→ TASK
Say the number of lines in the records below that hold the word "should", and only that number.

→ DATA TO PROCESS
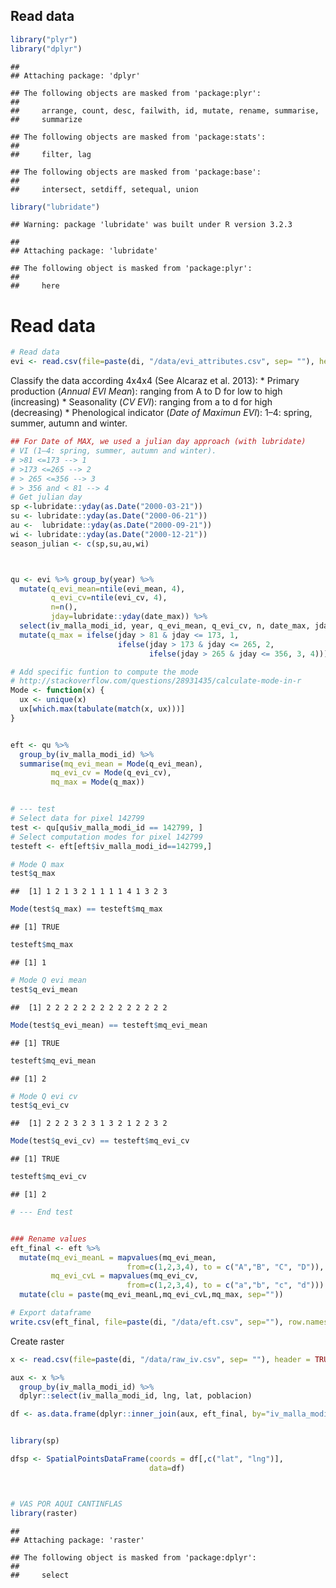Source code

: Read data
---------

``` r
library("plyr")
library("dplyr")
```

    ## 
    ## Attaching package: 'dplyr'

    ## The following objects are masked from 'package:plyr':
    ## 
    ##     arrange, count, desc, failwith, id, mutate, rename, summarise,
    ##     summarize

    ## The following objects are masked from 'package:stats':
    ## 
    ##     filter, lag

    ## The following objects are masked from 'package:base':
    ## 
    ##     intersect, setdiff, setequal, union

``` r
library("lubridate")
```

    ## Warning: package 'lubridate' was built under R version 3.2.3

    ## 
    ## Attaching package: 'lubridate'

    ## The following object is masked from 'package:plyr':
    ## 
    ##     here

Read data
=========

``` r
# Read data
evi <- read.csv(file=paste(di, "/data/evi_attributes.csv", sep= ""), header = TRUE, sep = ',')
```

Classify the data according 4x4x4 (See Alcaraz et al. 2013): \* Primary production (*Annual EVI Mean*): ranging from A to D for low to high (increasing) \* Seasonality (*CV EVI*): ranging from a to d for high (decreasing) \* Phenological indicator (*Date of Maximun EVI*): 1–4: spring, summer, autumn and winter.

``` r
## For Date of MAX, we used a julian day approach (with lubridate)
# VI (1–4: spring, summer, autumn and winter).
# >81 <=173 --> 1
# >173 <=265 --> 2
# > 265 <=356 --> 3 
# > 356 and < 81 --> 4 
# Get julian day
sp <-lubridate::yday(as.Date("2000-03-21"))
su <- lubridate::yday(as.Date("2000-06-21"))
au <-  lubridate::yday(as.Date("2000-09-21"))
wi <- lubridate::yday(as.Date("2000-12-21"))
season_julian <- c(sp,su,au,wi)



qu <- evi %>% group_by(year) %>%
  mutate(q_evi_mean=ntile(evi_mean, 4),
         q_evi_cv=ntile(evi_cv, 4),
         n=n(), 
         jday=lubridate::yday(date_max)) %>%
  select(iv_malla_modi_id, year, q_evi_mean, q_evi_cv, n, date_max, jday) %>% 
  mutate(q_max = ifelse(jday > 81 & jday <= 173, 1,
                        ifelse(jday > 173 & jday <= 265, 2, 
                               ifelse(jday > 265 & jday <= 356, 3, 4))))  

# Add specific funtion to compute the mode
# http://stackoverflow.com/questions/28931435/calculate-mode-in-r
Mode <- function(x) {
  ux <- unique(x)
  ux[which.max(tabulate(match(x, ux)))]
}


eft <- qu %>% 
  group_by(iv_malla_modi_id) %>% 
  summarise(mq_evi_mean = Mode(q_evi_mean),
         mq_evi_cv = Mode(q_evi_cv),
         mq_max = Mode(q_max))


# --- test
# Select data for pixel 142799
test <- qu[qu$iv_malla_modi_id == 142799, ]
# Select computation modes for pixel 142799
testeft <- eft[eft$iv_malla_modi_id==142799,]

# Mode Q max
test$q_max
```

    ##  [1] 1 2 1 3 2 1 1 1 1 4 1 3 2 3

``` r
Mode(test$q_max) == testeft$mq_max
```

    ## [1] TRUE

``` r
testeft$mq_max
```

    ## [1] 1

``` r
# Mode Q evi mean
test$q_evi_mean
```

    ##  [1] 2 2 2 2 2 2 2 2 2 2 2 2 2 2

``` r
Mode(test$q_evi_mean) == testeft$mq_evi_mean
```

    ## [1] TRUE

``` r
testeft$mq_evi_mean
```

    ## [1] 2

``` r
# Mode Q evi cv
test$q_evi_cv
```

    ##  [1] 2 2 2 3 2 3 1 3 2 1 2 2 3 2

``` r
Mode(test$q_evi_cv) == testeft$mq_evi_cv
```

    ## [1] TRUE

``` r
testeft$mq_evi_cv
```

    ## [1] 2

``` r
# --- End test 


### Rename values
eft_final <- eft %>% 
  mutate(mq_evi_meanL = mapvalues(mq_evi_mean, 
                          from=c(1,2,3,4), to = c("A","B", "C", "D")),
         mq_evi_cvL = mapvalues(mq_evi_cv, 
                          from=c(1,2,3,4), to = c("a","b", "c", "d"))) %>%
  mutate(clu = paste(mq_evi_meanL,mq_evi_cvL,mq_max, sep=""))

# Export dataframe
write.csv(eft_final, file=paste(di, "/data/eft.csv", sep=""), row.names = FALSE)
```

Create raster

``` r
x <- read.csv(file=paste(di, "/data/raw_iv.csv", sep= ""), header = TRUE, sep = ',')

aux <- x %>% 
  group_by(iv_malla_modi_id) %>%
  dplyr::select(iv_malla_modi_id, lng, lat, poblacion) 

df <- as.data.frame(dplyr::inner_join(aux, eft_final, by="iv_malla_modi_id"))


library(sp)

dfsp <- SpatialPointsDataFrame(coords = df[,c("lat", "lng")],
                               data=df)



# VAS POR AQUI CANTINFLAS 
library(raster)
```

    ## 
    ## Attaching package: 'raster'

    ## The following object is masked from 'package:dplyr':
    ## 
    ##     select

* * *

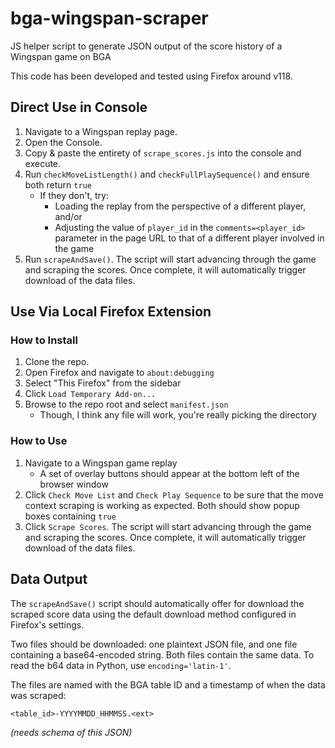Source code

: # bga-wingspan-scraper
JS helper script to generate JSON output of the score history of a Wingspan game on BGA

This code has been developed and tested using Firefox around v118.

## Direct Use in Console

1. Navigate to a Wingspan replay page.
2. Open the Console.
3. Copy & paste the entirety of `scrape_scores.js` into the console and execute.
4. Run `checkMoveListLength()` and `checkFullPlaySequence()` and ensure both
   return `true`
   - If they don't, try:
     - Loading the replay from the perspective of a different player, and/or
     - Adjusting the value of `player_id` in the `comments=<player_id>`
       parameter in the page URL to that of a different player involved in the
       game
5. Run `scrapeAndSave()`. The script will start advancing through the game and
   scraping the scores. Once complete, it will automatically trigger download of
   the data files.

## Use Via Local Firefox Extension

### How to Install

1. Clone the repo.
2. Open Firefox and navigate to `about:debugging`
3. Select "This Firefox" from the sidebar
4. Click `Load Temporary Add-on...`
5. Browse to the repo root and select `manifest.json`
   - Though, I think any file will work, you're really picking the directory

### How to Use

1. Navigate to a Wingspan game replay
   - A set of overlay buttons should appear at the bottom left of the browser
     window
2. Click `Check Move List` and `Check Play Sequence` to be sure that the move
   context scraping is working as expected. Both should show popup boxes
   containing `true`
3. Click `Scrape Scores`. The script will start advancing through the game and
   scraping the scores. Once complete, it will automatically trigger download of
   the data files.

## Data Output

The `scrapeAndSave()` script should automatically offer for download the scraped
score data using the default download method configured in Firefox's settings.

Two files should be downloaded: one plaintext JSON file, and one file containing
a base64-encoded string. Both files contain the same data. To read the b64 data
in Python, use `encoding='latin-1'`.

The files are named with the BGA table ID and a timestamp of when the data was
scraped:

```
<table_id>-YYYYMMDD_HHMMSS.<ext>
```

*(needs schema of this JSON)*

→ ANSWER
4